Which lines of the entries contain the string "waka"? Copy each of them.
::: Extracted records
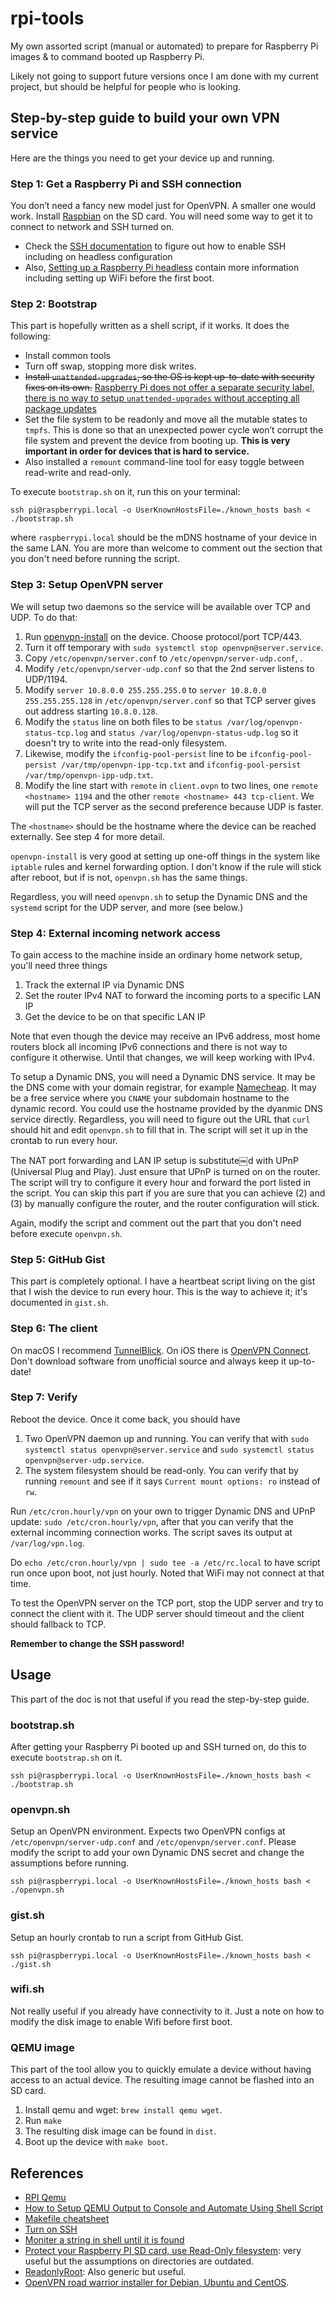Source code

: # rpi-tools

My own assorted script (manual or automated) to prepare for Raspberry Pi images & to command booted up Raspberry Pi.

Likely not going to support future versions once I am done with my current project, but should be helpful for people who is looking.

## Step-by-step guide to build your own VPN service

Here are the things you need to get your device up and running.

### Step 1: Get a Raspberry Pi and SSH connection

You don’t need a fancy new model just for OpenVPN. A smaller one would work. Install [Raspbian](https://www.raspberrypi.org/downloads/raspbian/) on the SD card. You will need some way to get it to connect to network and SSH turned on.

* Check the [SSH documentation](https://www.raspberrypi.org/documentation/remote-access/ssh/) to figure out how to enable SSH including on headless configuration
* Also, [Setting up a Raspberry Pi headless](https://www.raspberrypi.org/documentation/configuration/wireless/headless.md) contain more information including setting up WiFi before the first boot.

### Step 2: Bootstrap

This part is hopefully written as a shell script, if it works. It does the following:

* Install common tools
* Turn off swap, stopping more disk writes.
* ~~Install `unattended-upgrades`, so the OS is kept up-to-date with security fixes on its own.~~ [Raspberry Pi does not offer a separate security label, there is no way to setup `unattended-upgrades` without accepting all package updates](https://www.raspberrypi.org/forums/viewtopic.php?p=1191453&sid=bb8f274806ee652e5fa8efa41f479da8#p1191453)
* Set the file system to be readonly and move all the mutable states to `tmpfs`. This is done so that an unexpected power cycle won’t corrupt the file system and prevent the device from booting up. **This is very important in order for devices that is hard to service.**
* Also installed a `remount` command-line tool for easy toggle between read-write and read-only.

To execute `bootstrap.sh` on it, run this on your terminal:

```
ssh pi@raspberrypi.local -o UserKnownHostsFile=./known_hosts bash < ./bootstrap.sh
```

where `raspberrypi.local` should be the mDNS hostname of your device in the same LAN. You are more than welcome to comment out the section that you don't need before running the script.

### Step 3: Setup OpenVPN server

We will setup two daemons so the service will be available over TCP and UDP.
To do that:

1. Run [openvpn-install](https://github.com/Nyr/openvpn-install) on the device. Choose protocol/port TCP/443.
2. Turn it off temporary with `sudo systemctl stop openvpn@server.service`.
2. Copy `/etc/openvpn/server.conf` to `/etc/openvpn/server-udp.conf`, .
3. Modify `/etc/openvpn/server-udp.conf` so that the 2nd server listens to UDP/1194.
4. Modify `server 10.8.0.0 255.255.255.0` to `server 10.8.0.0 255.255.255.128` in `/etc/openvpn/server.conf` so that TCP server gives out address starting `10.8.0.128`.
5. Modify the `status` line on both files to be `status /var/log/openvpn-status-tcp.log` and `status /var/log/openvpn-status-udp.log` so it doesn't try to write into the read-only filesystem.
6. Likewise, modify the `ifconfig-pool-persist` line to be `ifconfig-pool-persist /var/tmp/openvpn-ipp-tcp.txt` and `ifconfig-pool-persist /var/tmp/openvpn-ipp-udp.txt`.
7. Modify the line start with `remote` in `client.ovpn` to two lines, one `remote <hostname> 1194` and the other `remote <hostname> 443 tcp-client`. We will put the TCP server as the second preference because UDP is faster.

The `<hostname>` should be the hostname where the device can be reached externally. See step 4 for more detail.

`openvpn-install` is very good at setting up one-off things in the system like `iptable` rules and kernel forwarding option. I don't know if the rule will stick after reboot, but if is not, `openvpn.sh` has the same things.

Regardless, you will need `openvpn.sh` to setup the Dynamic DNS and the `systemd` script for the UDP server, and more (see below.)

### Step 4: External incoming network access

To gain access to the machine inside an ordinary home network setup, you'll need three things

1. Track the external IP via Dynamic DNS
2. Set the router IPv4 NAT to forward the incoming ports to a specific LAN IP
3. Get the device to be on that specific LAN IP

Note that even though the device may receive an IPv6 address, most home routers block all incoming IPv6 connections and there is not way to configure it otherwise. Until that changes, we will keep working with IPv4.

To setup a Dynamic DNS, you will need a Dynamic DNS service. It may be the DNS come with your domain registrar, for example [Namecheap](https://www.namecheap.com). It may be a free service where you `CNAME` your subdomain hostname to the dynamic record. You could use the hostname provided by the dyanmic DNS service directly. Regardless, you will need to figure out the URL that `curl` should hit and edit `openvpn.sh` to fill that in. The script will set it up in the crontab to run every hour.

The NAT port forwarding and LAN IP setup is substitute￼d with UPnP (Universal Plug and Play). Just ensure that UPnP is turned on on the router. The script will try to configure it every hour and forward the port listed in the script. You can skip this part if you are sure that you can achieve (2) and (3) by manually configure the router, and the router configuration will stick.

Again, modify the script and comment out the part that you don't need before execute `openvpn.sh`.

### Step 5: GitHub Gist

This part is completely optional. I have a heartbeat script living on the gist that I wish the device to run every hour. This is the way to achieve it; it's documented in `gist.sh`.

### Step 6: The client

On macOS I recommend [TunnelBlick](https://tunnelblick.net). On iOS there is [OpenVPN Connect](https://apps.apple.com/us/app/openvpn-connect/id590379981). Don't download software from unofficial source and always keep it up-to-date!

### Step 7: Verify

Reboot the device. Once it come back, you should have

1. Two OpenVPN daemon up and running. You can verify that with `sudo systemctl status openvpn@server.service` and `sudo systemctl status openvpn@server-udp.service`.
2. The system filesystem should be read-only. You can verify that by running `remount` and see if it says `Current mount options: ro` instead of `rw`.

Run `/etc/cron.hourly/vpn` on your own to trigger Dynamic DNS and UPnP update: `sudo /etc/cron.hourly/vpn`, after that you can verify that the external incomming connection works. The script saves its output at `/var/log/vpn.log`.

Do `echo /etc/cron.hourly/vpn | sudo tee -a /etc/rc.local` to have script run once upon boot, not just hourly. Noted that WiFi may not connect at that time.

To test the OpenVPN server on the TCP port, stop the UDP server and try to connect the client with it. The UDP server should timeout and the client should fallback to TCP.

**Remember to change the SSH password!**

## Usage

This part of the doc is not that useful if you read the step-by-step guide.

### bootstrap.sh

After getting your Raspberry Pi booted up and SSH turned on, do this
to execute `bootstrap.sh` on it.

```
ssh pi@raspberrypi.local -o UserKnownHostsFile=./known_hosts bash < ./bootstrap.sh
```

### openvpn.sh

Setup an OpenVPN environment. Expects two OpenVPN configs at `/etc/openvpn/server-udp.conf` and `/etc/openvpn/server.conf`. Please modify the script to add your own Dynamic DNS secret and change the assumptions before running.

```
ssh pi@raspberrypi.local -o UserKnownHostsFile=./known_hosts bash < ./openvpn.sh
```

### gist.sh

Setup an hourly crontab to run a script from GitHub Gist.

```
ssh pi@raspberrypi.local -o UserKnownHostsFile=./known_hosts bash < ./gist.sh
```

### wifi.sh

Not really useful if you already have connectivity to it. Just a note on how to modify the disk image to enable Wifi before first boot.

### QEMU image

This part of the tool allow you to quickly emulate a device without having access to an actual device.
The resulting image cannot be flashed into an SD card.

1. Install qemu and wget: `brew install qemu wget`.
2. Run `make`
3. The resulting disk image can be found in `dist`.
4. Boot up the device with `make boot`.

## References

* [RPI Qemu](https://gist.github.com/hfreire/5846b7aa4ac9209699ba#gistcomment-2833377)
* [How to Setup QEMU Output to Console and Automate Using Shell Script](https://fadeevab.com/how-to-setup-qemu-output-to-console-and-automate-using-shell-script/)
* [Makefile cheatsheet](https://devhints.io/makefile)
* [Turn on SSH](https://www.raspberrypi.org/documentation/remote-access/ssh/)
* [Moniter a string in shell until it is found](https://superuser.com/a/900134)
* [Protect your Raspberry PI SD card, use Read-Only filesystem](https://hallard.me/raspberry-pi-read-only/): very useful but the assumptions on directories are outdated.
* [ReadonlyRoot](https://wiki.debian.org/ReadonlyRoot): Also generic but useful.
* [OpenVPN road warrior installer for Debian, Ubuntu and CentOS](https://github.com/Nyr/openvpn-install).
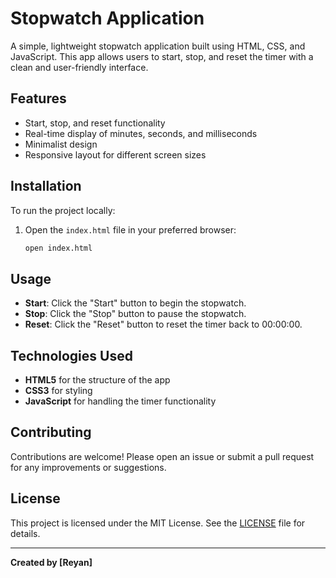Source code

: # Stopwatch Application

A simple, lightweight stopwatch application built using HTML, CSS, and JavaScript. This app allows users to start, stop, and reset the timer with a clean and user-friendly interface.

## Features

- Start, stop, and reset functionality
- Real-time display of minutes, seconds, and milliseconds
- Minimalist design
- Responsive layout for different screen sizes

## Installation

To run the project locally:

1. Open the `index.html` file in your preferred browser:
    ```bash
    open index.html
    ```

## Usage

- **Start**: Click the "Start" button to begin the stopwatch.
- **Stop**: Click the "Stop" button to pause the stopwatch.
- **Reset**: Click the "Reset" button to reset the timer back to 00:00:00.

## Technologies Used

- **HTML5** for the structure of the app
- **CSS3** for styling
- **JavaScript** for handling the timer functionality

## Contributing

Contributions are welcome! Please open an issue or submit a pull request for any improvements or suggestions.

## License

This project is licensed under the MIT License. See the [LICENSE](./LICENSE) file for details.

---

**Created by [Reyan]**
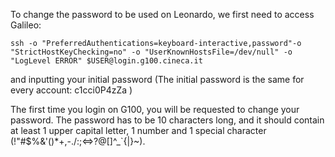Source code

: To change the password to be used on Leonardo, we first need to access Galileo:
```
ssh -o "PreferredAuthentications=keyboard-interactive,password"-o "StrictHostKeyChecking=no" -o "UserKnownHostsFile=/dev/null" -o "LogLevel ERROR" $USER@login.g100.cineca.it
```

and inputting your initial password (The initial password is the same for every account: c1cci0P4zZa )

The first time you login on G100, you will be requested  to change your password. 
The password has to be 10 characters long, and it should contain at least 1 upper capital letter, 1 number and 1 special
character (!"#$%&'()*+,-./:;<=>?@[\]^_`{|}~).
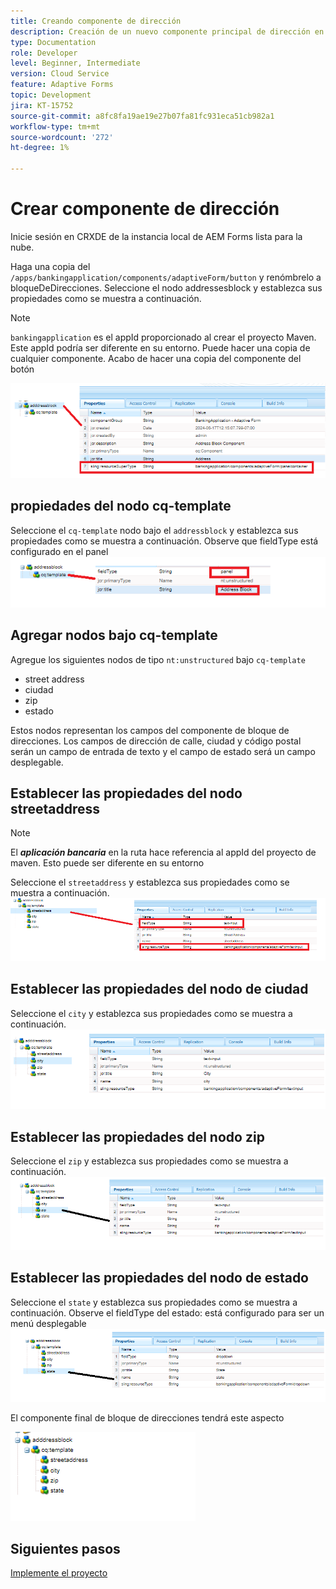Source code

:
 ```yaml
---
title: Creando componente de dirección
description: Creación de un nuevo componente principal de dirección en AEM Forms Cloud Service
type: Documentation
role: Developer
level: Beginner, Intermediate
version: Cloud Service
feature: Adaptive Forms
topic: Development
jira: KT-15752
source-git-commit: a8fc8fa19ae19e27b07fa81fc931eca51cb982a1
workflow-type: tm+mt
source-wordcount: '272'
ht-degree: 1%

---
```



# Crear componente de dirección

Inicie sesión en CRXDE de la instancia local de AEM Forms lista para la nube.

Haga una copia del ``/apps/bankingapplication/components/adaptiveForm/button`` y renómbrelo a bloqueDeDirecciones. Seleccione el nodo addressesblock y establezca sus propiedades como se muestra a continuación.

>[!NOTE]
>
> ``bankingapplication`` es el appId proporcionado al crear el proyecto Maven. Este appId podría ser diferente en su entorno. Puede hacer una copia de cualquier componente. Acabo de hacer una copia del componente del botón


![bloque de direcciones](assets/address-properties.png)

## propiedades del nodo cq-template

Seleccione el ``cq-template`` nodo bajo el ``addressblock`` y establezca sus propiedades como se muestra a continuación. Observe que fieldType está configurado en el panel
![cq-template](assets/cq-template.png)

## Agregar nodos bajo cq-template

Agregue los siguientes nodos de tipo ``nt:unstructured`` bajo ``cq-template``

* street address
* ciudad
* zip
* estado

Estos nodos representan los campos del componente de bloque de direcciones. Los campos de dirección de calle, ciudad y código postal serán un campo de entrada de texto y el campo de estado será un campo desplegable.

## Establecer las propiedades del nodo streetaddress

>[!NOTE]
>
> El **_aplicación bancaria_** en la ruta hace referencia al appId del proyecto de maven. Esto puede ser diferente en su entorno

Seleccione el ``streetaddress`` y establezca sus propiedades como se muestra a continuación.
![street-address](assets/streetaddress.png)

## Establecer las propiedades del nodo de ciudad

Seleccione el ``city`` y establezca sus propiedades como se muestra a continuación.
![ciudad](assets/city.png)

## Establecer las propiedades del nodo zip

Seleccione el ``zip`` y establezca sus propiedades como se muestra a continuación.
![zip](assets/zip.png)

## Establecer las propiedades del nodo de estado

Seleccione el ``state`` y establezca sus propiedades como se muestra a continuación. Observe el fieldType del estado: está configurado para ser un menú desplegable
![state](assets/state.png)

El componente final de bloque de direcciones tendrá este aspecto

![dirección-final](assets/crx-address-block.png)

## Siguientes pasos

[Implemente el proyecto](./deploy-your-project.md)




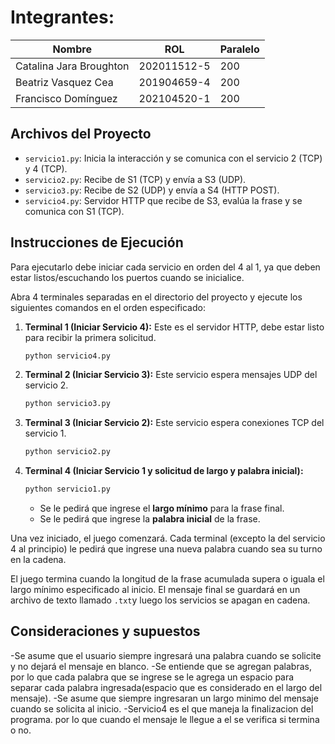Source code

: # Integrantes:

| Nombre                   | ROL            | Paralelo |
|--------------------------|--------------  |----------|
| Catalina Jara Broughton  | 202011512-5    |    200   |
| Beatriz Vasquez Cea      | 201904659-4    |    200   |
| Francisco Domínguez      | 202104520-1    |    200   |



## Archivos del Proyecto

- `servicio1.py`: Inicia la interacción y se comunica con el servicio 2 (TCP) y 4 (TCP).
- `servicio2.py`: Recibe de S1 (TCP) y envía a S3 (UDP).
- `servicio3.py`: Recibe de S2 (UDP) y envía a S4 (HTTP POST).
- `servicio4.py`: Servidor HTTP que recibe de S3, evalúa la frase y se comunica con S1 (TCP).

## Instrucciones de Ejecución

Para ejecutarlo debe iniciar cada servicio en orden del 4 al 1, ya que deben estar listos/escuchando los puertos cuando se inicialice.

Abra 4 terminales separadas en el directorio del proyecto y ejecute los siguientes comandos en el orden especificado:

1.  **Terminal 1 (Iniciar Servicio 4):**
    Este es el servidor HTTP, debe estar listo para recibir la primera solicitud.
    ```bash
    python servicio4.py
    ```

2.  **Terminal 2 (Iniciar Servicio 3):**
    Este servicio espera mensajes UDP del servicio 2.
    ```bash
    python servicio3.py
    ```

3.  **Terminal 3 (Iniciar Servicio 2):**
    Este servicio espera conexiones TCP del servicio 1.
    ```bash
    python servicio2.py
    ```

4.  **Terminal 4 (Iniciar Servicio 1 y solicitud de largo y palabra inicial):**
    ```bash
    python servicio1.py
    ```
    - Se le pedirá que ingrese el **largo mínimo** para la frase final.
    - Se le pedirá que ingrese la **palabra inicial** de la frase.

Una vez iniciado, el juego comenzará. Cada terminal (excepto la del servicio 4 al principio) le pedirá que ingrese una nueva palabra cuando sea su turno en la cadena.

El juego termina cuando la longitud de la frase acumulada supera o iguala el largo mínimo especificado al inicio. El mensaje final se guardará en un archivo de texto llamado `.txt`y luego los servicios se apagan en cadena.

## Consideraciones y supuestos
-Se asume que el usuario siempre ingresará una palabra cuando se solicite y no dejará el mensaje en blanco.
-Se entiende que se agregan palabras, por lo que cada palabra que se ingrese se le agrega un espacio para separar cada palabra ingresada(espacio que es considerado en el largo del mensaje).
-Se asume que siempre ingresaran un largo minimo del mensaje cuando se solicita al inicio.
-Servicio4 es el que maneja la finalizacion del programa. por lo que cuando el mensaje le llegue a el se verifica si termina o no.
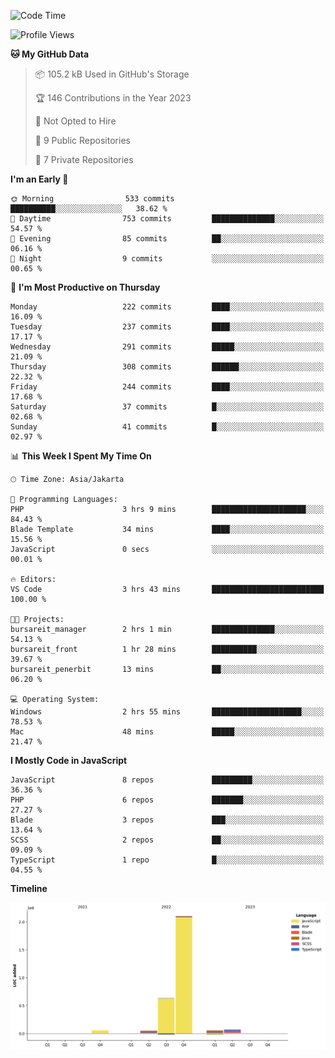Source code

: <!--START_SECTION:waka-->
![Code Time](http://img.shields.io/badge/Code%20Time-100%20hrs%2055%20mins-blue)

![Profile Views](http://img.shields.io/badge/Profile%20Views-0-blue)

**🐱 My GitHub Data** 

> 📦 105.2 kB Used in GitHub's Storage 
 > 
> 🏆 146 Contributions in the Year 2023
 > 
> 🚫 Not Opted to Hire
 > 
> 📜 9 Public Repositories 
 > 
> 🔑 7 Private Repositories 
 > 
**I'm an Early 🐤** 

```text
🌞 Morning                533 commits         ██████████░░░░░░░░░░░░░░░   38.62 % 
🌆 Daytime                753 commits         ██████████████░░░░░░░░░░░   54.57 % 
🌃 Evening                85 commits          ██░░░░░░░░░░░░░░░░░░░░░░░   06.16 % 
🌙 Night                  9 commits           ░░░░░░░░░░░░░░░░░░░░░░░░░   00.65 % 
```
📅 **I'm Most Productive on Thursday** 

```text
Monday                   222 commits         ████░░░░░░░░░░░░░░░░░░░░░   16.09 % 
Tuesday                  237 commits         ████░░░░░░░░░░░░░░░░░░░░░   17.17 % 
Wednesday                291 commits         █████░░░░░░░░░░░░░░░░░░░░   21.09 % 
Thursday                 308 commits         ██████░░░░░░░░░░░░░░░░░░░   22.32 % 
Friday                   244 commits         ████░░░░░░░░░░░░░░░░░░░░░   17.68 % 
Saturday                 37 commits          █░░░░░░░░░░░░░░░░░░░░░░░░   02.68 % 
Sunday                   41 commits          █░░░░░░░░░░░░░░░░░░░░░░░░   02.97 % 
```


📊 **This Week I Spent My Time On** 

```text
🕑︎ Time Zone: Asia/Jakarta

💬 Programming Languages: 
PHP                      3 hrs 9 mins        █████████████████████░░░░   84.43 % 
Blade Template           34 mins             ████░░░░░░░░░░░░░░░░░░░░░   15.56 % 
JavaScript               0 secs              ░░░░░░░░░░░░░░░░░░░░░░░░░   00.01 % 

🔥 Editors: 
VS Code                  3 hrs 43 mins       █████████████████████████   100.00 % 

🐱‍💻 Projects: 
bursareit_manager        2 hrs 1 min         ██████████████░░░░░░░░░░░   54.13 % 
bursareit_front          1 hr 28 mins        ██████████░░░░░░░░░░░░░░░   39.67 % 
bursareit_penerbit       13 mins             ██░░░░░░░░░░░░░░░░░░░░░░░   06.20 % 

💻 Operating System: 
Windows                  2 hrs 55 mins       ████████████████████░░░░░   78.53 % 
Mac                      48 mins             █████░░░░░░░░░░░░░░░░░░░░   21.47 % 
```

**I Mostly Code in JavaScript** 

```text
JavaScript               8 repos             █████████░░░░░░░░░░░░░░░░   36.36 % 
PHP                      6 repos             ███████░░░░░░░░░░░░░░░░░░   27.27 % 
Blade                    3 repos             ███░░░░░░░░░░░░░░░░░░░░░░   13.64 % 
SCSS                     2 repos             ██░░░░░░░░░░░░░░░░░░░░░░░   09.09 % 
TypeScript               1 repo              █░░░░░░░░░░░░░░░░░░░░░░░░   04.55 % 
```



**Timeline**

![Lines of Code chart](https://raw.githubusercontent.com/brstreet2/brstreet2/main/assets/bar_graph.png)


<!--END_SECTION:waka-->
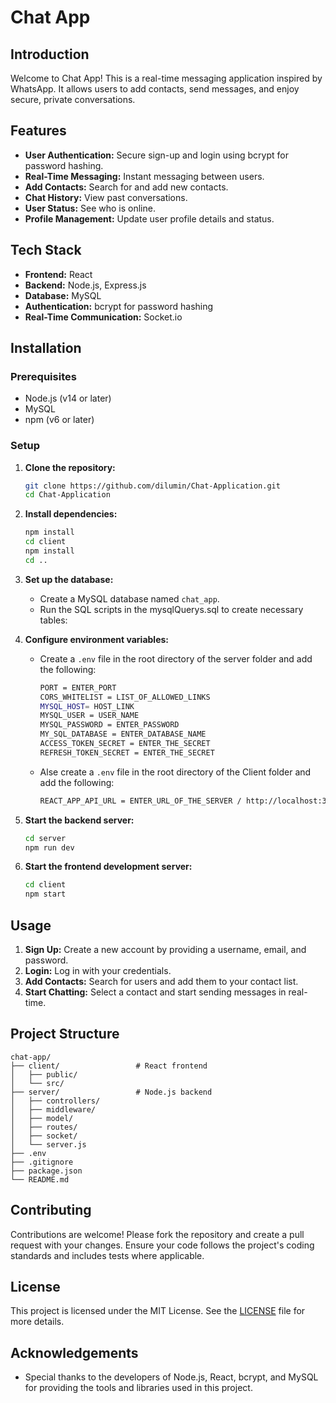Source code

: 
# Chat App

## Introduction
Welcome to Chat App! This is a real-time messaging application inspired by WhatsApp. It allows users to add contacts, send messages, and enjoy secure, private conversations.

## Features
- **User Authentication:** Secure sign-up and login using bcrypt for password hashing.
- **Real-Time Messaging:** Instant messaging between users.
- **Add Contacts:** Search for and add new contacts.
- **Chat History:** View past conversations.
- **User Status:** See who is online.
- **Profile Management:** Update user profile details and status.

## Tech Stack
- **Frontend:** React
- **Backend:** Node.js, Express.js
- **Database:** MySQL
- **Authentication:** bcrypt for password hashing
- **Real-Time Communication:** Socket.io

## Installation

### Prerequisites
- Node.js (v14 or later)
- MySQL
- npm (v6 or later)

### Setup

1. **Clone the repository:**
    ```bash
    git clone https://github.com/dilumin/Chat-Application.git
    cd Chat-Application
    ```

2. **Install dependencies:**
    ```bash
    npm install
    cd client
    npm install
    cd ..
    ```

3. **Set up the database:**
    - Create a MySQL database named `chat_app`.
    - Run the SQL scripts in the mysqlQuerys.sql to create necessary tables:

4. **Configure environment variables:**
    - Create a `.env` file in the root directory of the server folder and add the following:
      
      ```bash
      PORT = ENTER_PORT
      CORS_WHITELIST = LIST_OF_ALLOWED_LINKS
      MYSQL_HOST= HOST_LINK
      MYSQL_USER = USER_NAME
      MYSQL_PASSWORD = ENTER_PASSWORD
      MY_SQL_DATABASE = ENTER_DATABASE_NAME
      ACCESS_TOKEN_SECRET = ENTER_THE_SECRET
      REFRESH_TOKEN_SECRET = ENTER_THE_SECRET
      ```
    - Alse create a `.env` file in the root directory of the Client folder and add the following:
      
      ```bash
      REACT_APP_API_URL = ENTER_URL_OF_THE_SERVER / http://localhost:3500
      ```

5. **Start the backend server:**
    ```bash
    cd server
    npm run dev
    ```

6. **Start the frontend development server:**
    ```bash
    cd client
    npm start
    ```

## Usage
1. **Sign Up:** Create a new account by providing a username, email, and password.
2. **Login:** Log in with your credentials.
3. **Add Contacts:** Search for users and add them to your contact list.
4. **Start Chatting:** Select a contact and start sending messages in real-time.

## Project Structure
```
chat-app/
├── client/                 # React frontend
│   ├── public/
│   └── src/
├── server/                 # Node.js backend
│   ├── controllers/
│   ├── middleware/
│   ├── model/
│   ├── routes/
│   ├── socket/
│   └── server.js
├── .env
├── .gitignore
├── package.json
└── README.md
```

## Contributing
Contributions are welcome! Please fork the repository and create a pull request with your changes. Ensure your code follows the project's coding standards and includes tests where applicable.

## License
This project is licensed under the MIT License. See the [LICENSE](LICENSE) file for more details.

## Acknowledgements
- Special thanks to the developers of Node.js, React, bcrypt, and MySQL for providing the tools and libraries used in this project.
::::::
*Task answer*.
: <!--START_SECTION:waka-->
<!--END_SECTION:waka-->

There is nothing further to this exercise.